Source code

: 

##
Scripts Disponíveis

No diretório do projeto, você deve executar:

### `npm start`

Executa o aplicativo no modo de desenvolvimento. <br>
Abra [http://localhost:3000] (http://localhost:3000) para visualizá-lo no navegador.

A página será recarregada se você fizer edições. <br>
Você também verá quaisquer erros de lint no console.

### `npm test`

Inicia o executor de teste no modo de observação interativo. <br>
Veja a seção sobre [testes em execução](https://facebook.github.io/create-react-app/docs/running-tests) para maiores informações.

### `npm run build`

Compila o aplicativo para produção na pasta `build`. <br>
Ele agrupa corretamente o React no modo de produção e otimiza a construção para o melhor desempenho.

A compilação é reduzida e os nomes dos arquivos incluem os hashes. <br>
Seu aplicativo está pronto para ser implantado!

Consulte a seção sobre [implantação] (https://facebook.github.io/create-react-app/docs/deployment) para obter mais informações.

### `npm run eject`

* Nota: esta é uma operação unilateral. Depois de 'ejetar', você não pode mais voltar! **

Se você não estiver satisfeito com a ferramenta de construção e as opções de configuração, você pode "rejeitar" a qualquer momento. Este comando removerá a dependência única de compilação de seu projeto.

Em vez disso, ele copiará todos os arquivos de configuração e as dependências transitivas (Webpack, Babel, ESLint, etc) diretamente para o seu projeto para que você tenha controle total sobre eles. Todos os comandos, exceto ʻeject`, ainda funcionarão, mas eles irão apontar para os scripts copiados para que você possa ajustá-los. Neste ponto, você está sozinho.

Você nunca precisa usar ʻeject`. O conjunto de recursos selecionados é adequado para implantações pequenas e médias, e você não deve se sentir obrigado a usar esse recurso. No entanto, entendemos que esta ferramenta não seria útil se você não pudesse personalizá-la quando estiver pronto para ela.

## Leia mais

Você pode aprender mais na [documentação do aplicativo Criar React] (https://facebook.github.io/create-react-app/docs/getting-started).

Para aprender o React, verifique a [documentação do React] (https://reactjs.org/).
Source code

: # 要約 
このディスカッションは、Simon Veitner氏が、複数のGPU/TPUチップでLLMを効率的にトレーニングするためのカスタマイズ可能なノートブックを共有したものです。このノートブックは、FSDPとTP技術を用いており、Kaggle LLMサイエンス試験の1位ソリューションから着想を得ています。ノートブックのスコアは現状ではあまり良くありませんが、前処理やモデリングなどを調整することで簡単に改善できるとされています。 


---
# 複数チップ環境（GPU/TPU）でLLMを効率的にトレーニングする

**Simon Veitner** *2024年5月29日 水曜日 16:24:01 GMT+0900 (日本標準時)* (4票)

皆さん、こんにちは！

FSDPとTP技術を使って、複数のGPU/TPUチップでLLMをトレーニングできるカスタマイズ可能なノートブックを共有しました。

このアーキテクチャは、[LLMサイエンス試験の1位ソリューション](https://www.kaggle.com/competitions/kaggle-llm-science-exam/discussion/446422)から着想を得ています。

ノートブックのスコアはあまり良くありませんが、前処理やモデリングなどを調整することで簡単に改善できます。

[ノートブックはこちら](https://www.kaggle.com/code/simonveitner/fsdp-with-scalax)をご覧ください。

═══

_YOUR INSTRUCTIONS_: The records need to be reproduced in their entirety, word for word.

_RESULT OF THIS EXERCISE_:
Source code

: 

##
Scripts Disponíveis

No diretório do projeto, você deve executar:

### `npm start`

Executa o aplicativo no modo de desenvolvimento. <br>
Abra [http://localhost:3000] (http://localhost:3000) para visualizá-lo no navegador.

A página será recarregada se você fizer edições. <br>
Você também verá quaisquer erros de lint no console.

### `npm test`

Inicia o executor de teste no modo de observação interativo. <br>
Veja a seção sobre [testes em execução](https://facebook.github.io/create-react-app/docs/running-tests) para maiores informações.

### `npm run build`

Compila o aplicativo para produção na pasta `build`. <br>
Ele agrupa corretamente o React no modo de produção e otimiza a construção para o melhor desempenho.

A compilação é reduzida e os nomes dos arquivos incluem os hashes. <br>
Seu aplicativo está pronto para ser implantado!

Consulte a seção sobre [implantação] (https://facebook.github.io/create-react-app/docs/deployment) para obter mais informações.

### `npm run eject`

* Nota: esta é uma operação unilateral. Depois de 'ejetar', você não pode mais voltar! **

Se você não estiver satisfeito com a ferramenta de construção e as opções de configuração, você pode "rejeitar" a qualquer momento. Este comando removerá a dependência única de compilação de seu projeto.

Em vez disso, ele copiará todos os arquivos de configuração e as dependências transitivas (Webpack, Babel, ESLint, etc) diretamente para o seu projeto para que você tenha controle total sobre eles. Todos os comandos, exceto ʻeject`, ainda funcionarão, mas eles irão apontar para os scripts copiados para que você possa ajustá-los. Neste ponto, você está sozinho.

Você nunca precisa usar ʻeject`. O conjunto de recursos selecionados é adequado para implantações pequenas e médias, e você não deve se sentir obrigado a usar esse recurso. No entanto, entendemos que esta ferramenta não seria útil se você não pudesse personalizá-la quando estiver pronto para ela.

## Leia mais

Você pode aprender mais na [documentação do aplicativo Criar React] (https://facebook.github.io/create-react-app/docs/getting-started).

Para aprender o React, verifique a [documentação do React] (https://reactjs.org/).
Source code

: # 要約 
このディスカッションは、Simon Veitner氏が、複数のGPU/TPUチップでLLMを効率的にトレーニングするためのカスタマイズ可能なノートブックを共有したものです。このノートブックは、FSDPとTP技術を用いており、Kaggle LLMサイエンス試験の1位ソリューションから着想を得ています。ノートブックのスコアは現状ではあまり良くありませんが、前処理やモデリングなどを調整することで簡単に改善できるとされています。 


---
# 複数チップ環境（GPU/TPU）でLLMを効率的にトレーニングする

**Simon Veitner** *2024年5月29日 水曜日 16:24:01 GMT+0900 (日本標準時)* (4票)

皆さん、こんにちは！

FSDPとTP技術を使って、複数のGPU/TPUチップでLLMをトレーニングできるカスタマイズ可能なノートブックを共有しました。

このアーキテクチャは、[LLMサイエンス試験の1位ソリューション](https://www.kaggle.com/competitions/kaggle-llm-science-exam/discussion/446422)から着想を得ています。

ノートブックのスコアはあまり良くありませんが、前処理やモデリングなどを調整することで簡単に改善できます。

[ノートブックはこちら](https://www.kaggle.com/code/simonveitner/fsdp-with-scalax)をご覧ください。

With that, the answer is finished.